Find the line with "pip3 install pyserial" in the records below. Copy it and every line after it, up to and including the line with "Japan is fruit.</td></tr></table>".

◆ ◆ ◆ ◆ ◆

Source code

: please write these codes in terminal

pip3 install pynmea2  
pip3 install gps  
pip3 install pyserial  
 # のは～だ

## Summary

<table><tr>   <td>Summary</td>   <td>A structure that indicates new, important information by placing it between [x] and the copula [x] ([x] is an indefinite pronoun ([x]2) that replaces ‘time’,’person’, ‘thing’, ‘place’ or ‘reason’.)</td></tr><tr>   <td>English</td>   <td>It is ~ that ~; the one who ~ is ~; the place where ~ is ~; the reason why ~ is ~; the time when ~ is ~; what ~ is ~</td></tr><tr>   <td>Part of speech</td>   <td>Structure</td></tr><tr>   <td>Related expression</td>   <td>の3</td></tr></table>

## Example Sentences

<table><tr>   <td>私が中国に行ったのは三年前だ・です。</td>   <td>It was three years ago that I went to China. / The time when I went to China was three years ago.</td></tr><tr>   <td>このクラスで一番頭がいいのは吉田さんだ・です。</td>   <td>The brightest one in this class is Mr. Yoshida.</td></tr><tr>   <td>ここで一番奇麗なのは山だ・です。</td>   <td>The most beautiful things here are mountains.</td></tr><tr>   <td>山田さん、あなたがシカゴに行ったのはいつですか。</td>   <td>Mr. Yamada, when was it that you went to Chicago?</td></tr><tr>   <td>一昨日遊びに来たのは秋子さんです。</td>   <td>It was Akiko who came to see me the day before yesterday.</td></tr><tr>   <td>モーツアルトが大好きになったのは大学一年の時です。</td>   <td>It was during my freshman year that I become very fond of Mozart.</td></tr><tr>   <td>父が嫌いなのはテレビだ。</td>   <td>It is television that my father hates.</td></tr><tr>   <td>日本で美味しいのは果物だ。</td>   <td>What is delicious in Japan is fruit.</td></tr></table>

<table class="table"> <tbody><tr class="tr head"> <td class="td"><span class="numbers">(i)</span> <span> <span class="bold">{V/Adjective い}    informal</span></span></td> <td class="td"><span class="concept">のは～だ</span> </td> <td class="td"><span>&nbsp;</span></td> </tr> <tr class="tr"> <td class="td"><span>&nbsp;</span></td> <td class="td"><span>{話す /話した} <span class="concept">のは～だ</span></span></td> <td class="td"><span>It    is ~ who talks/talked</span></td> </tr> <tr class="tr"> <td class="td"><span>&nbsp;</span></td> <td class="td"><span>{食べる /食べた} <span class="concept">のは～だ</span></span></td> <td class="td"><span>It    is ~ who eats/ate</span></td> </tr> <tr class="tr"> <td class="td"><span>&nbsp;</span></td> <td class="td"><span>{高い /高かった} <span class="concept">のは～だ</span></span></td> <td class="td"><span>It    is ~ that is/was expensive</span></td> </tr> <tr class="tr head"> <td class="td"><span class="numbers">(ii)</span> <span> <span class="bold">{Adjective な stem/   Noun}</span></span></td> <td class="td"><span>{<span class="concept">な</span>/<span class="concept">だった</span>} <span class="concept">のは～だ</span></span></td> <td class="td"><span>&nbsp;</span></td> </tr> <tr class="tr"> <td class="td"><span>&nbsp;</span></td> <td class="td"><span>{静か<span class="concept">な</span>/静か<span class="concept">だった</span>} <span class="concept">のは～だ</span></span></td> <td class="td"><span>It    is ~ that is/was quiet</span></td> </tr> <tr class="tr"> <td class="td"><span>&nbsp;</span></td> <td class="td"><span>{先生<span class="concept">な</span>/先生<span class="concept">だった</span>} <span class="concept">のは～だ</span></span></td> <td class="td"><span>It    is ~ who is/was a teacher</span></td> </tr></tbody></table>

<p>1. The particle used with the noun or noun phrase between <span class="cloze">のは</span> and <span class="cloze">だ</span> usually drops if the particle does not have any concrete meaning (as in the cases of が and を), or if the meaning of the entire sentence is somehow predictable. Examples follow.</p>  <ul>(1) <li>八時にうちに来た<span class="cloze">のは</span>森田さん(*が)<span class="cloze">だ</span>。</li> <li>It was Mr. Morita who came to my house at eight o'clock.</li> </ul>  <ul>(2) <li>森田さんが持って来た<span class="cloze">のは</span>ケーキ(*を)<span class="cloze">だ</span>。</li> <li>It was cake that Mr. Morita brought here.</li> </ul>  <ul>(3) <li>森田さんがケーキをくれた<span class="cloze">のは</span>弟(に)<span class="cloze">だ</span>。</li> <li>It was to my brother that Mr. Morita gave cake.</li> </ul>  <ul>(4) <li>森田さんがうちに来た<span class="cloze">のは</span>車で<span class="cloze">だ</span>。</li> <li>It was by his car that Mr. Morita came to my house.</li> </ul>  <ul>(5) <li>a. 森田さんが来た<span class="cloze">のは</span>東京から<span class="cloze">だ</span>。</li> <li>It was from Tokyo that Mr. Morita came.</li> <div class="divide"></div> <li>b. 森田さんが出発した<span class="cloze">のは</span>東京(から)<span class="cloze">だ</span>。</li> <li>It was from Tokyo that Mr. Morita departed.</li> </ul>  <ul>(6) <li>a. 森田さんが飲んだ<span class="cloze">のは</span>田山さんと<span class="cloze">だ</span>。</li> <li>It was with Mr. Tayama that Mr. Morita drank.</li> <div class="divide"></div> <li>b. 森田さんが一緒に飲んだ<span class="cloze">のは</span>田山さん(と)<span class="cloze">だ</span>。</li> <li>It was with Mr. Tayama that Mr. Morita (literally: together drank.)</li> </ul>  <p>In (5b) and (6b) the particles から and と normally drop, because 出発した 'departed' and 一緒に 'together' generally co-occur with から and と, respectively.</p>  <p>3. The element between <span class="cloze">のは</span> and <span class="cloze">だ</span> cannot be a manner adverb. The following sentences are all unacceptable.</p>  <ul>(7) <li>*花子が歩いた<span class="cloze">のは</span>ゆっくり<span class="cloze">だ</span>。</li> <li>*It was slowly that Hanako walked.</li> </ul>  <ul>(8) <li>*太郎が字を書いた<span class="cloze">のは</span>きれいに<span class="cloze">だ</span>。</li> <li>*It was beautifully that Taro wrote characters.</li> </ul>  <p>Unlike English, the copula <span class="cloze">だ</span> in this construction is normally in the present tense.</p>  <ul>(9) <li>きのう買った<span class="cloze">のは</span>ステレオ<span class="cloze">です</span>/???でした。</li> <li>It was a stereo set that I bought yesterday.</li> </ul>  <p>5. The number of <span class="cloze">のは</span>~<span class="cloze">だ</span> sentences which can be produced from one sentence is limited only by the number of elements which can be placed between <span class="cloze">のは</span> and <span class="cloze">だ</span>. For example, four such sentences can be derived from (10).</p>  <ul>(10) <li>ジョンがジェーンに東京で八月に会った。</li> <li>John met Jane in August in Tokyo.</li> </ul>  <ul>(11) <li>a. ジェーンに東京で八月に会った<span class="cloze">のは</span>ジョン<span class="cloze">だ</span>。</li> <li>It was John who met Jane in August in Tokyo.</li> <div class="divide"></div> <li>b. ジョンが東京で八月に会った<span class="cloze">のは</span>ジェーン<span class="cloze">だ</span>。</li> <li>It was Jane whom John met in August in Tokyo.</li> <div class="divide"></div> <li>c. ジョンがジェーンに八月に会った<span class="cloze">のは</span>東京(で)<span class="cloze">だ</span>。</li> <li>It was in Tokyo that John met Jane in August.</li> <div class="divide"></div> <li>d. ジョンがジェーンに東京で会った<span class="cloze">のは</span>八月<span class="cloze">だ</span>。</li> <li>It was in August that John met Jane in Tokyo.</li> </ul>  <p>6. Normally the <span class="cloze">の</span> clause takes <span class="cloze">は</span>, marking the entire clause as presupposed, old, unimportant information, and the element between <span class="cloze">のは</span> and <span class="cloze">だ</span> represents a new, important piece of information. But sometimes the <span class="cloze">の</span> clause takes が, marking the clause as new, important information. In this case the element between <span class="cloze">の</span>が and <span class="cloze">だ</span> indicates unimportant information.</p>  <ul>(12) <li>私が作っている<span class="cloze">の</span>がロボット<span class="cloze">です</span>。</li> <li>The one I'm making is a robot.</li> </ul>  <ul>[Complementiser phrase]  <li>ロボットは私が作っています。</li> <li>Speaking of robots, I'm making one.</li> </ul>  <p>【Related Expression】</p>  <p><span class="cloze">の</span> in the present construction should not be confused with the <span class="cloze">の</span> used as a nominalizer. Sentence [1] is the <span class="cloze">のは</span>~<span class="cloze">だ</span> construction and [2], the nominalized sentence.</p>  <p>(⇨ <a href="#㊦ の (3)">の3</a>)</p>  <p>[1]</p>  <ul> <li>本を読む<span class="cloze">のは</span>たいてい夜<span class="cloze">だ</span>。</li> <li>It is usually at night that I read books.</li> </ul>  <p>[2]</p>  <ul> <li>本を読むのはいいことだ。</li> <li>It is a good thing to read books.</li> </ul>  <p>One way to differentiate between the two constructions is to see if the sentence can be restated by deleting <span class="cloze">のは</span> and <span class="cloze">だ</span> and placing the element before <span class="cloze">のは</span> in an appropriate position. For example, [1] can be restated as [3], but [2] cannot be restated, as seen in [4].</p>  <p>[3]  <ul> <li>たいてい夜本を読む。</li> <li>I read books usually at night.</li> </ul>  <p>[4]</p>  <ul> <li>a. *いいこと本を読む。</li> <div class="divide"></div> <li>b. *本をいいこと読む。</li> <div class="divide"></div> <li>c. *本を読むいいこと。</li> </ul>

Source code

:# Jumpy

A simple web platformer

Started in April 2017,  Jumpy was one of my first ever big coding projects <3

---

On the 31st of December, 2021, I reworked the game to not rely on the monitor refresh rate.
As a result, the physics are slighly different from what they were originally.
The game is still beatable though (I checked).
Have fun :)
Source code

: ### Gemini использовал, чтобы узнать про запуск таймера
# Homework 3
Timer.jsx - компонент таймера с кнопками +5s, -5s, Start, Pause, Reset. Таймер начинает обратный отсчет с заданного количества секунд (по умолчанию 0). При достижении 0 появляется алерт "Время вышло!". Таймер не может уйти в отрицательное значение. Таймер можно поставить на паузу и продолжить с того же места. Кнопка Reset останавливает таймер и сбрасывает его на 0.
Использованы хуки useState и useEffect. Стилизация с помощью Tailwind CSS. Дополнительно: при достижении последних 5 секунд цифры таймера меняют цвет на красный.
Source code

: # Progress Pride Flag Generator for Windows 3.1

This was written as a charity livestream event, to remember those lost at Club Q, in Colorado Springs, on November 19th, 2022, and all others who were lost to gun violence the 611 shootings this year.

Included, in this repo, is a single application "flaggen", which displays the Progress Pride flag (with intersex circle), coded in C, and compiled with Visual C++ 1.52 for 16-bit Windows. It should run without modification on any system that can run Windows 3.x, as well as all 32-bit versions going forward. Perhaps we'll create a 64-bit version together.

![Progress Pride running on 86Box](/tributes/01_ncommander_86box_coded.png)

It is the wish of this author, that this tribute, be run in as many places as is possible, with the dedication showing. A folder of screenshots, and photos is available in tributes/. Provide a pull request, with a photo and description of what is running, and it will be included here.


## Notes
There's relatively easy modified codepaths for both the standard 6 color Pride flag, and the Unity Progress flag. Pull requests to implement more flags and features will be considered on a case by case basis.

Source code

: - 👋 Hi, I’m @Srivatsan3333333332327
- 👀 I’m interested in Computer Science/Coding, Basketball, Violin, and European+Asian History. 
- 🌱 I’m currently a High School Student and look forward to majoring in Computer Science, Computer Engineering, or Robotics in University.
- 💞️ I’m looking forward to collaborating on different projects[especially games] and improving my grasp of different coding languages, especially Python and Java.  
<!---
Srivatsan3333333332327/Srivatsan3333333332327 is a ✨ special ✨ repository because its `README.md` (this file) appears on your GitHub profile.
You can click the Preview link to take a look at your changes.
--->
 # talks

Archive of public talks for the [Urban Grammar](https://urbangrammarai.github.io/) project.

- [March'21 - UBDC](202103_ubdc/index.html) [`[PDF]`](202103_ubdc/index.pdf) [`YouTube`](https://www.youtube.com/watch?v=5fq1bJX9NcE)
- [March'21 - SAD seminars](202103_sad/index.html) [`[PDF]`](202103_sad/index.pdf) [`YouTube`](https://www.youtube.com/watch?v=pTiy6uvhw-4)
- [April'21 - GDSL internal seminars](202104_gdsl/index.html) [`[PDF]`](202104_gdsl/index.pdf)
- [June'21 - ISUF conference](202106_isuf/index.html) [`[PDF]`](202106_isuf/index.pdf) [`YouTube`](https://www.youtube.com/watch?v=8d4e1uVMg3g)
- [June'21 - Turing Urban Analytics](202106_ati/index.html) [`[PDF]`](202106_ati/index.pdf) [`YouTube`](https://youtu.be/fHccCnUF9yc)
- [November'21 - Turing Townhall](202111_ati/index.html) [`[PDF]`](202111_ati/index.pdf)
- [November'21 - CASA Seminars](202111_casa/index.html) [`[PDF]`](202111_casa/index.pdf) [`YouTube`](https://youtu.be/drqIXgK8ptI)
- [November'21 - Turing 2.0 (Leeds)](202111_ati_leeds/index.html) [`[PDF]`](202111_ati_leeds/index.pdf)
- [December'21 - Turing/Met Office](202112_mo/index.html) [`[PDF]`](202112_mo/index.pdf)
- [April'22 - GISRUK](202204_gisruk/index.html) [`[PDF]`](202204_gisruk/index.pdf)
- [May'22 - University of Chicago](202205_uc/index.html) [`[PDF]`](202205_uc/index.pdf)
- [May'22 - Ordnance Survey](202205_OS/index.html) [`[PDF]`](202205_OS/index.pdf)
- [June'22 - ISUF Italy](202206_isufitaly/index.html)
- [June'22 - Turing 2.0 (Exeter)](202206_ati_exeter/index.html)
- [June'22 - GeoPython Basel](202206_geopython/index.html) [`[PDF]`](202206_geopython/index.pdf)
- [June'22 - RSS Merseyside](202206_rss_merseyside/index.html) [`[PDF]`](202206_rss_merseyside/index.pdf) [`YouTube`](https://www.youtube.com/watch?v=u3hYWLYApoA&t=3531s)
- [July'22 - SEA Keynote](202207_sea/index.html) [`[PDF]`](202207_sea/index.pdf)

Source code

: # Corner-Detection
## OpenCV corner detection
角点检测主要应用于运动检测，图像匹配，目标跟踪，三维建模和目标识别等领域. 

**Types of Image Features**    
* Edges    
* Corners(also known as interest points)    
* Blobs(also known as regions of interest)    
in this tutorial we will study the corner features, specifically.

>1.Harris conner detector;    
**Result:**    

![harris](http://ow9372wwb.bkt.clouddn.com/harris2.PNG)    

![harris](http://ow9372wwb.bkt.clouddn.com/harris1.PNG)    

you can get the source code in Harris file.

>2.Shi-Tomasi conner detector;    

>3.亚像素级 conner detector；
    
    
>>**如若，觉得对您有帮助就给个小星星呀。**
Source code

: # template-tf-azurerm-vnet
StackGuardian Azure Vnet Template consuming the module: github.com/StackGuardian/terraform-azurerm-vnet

◆ ◆ ◆ ◆ ◆

**Your solution**
pip3 install pyserial  
 # のは～だ

## Summary

<table><tr>   <td>Summary</td>   <td>A structure that indicates new, important information by placing it between [x] and the copula [x] ([x] is an indefinite pronoun ([x]2) that replaces ‘time’,’person’, ‘thing’, ‘place’ or ‘reason’.)</td></tr><tr>   <td>English</td>   <td>It is ~ that ~; the one who ~ is ~; the place where ~ is ~; the reason why ~ is ~; the time when ~ is ~; what ~ is ~</td></tr><tr>   <td>Part of speech</td>   <td>Structure</td></tr><tr>   <td>Related expression</td>   <td>の3</td></tr></table>

## Example Sentences

<table><tr>   <td>私が中国に行ったのは三年前だ・です。</td>   <td>It was three years ago that I went to China. / The time when I went to China was three years ago.</td></tr><tr>   <td>このクラスで一番頭がいいのは吉田さんだ・です。</td>   <td>The brightest one in this class is Mr. Yoshida.</td></tr><tr>   <td>ここで一番奇麗なのは山だ・です。</td>   <td>The most beautiful things here are mountains.</td></tr><tr>   <td>山田さん、あなたがシカゴに行ったのはいつですか。</td>   <td>Mr. Yamada, when was it that you went to Chicago?</td></tr><tr>   <td>一昨日遊びに来たのは秋子さんです。</td>   <td>It was Akiko who came to see me the day before yesterday.</td></tr><tr>   <td>モーツアルトが大好きになったのは大学一年の時です。</td>   <td>It was during my freshman year that I become very fond of Mozart.</td></tr><tr>   <td>父が嫌いなのはテレビだ。</td>   <td>It is television that my father hates.</td></tr><tr>   <td>日本で美味しいのは果物だ。</td>   <td>What is delicious in Japan is fruit.</td></tr></table>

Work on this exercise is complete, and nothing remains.